- [Listed records]:
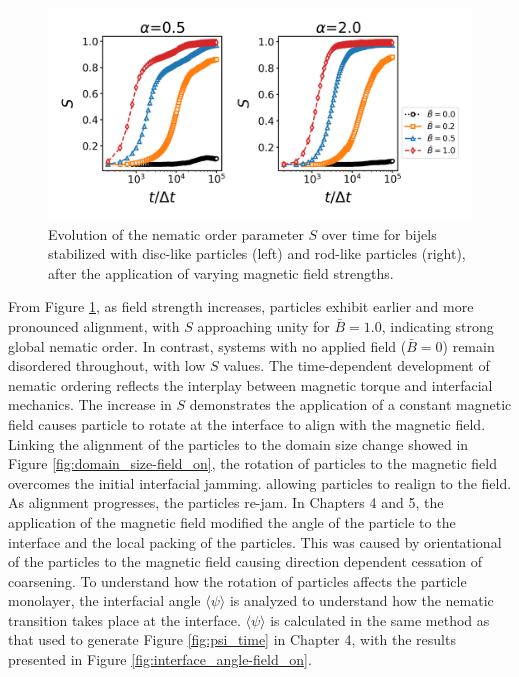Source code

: \begin{figure} 
    \centering 
    \includegraphics[scale=0.4]{../figures/results/paper2/nematic-field_on.png} 
    \caption{Evolution of the nematic order parameter \( S \) over time for bijels stabilized with disc-like particles (left) and rod-like particles (right), 
             after the application of varying magnetic field strengths.} 
    \label{fig:nematic-field_on} 
\end{figure}

From Figure \ref{fig:nematic-field_on}, as field strength increases, particles exhibit earlier and more pronounced alignment, with \( S \) approaching unity 
for \( \bar{B} = 1.0 \), indicating strong global nematic order. In contrast, systems with no applied field (\( \bar{B} = 0 \)) remain disordered throughout, 
with low \( S \) values. The time-dependent development of nematic ordering reflects the interplay between magnetic torque and interfacial mechanics. 
The increase in \( S \) demonstrates the application of a constant magnetic field causes particle to rotate at the interface to align with the magnetic field.
Linking the alignment of the particles to the domain size change showed in Figure \ref{fig:domain_size-field_on}, the rotation of particles to the magnetic field 
overcomes the initial interfacial jamming. allowing particles to realign to the field. As alignment 
progresses, the particles re-jam. In Chapters 4 and 5, the application of the magnetic field modified the angle of the particle to the interface and the
local packing of the particles. This was caused by orientational of the particles to the magnetic field causing direction dependent cessation of coarsening.
To understand how the rotation of particles affects the particle monolayer, the interfacial angle $\langle \psi \rangle$ is analyzed to understand
how the nematic transition takes place at the interface. $\langle \psi \rangle$ is calculated in the same method as that used to generate Figure \ref{fig:psi_time} 
in Chapter 4, with the results presented in Figure \ref{fig:interface_angle-field_on}. 

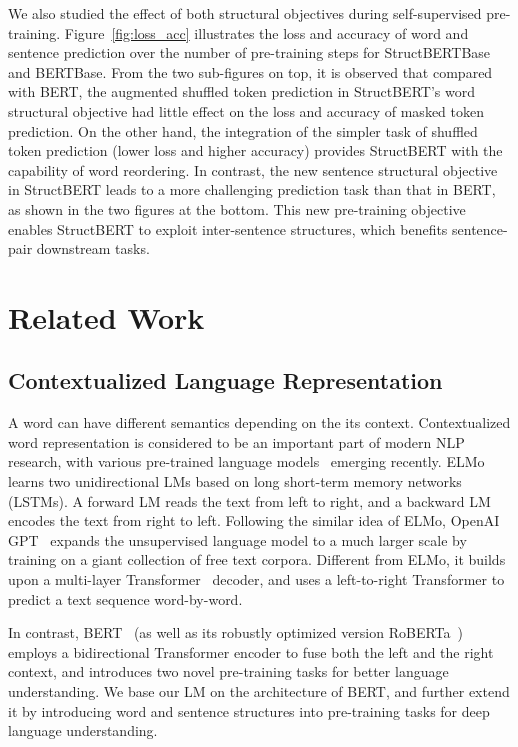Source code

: \documentclass{article}
\begin{document}
We also studied the effect of both structural objectives during self-supervised pre-training. Figure~\ref{fig:loss_acc} illustrates the loss and accuracy of word and sentence prediction over the number of pre-training steps for StructBERT{\small Base} and BERT{\small Base}. From the two sub-figures on top, it is observed that compared with BERT, the augmented shuffled token prediction in StructBERT's word structural objective had little effect on the loss and accuracy of masked token prediction. On the other hand, the integration of the simpler task of shuffled token prediction (lower loss and higher accuracy) provides StructBERT with the capability of word reordering. In contrast, the new sentence structural objective in StructBERT leads to a more challenging prediction task than that in BERT, as shown in the two figures at the bottom. This new pre-training objective enables StructBERT to exploit inter-sentence structures, which benefits sentence-pair downstream tasks.

\section{Related Work}
\subsection{Contextualized Language Representation}
A word can have different semantics depending on the its context. Contextualized word representation is considered to be an important part of modern NLP research, with various pre-trained language models~\cite{mccann2017learned,peters2018deep,radford2018improving,devlin2018bert} emerging recently. ELMo~\cite{peters2018deep} learns two unidirectional LMs based on long short-term memory networks (LSTMs). A forward LM reads the text from left to right, and a backward LM encodes the text from right to left. Following the similar idea of ELMo, OpenAI GPT~\cite{radford2018improving} expands the unsupervised language model to a much larger scale by training on a giant collection of free text corpora. Different from ELMo, it builds upon a multi-layer Transformer~\cite{vaswani2017attention} decoder, and uses a left-to-right Transformer to predict a text sequence word-by-word.



In contrast, BERT~\cite{devlin2018bert} (as well as its robustly optimized version RoBERTa~\cite{liu2019roberta}) employs a bidirectional Transformer encoder to fuse both the left and the right context, and introduces two novel pre-training tasks for better language understanding. We base our LM on the architecture of BERT, and further extend it by introducing word and sentence structures into pre-training tasks for deep language understanding.
\end{document}
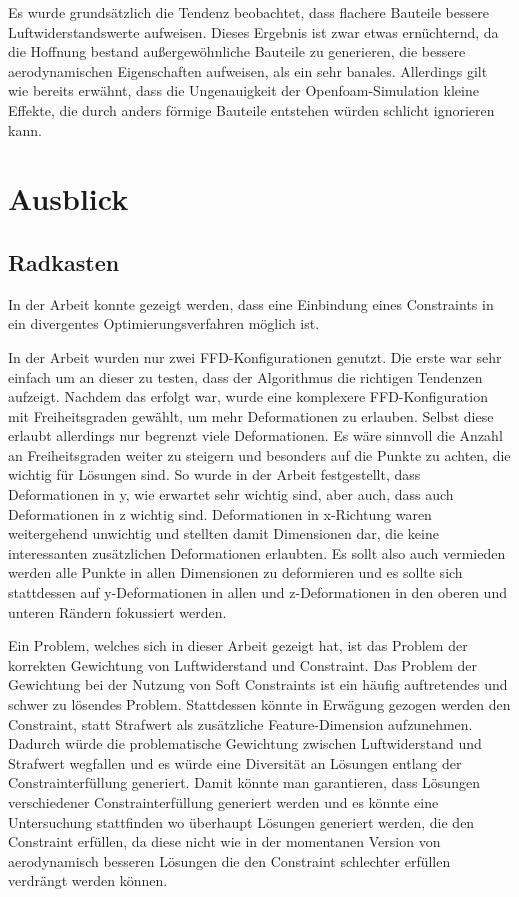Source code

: Es wurde grundsätzlich die Tendenz beobachtet, dass flachere Bauteile bessere Luftwiderstandswerte aufweisen.
Dieses Ergebnis ist zwar etwas ernüchternd, da die Hoffnung bestand außergewöhnliche Bauteile zu generieren, die bessere aerodynamischen Eigenschaften aufweisen, als ein sehr banales.
Allerdings gilt wie bereits erwähnt, dass die Ungenauigkeit der Openfoam-Simulation kleine Effekte, die durch anders förmige Bauteile entstehen würden schlicht ignorieren kann.

\section{Ausblick}

\subsection{Radkasten}

In der Arbeit konnte gezeigt werden, dass eine Einbindung eines Constraints in ein divergentes Optimierungsverfahren möglich ist.

In der Arbeit wurden nur zwei FFD-Konfigurationen genutzt.
Die erste war sehr einfach um an dieser zu testen, dass der Algorithmus die richtigen Tendenzen aufzeigt.
Nachdem das erfolgt war, wurde eine komplexere FFD-Konfiguration mit Freiheitsgraden gewählt, um mehr Deformationen zu erlauben.
Selbst diese erlaubt allerdings nur begrenzt viele Deformationen.
Es wäre sinnvoll die Anzahl an Freiheitsgraden weiter zu steigern und besonders auf die Punkte zu achten, die wichtig für Lösungen sind.
So wurde in der Arbeit festgestellt, dass Deformationen in y, wie erwartet sehr wichtig sind, aber auch, dass auch Deformationen in z wichtig sind.
Deformationen in x-Richtung waren weitergehend unwichtig und stellten damit Dimensionen dar, die keine interessanten zusätzlichen Deformationen erlaubten.
Es sollt also auch vermieden werden alle Punkte in allen Dimensionen zu deformieren und es sollte sich stattdessen auf y-Deformationen in allen und z-Deformationen in den oberen und unteren Rändern fokussiert werden.

Ein Problem, welches sich in dieser Arbeit gezeigt hat, ist das Problem der korrekten Gewichtung von Luftwiderstand und Constraint.
Das Problem der Gewichtung bei der Nutzung von Soft Constraints ist ein häufig auftretendes und schwer zu lösendes Problem.
Stattdessen könnte in Erwägung gezogen werden den Constraint, statt Strafwert als zusätzliche Feature-Dimension aufzunehmen.
Dadurch würde die problematische Gewichtung zwischen Luftwiderstand und Strafwert wegfallen und es würde eine Diversität an Lösungen entlang der Constrainterfüllung generiert.
Damit könnte man garantieren, dass Lösungen verschiedener Constrainterfüllung generiert werden und es könnte eine Untersuchung stattfinden wo überhaupt Lösungen generiert werden, die den Constraint erfüllen, da diese nicht wie in der momentanen Version von aerodynamisch besseren Lösungen die den Constraint schlechter erfüllen verdrängt werden können.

- [Your objective]: Search the records above for the string "Constraints". Copy every line that contains it.

- [Solution to this exercise]:
In der Arbeit konnte gezeigt werden, dass eine Einbindung eines Constraints in ein divergentes Optimierungsverfahren möglich ist.
Das Problem der Gewichtung bei der Nutzung von Soft Constraints ist ein häufig auftretendes und schwer zu lösendes Problem.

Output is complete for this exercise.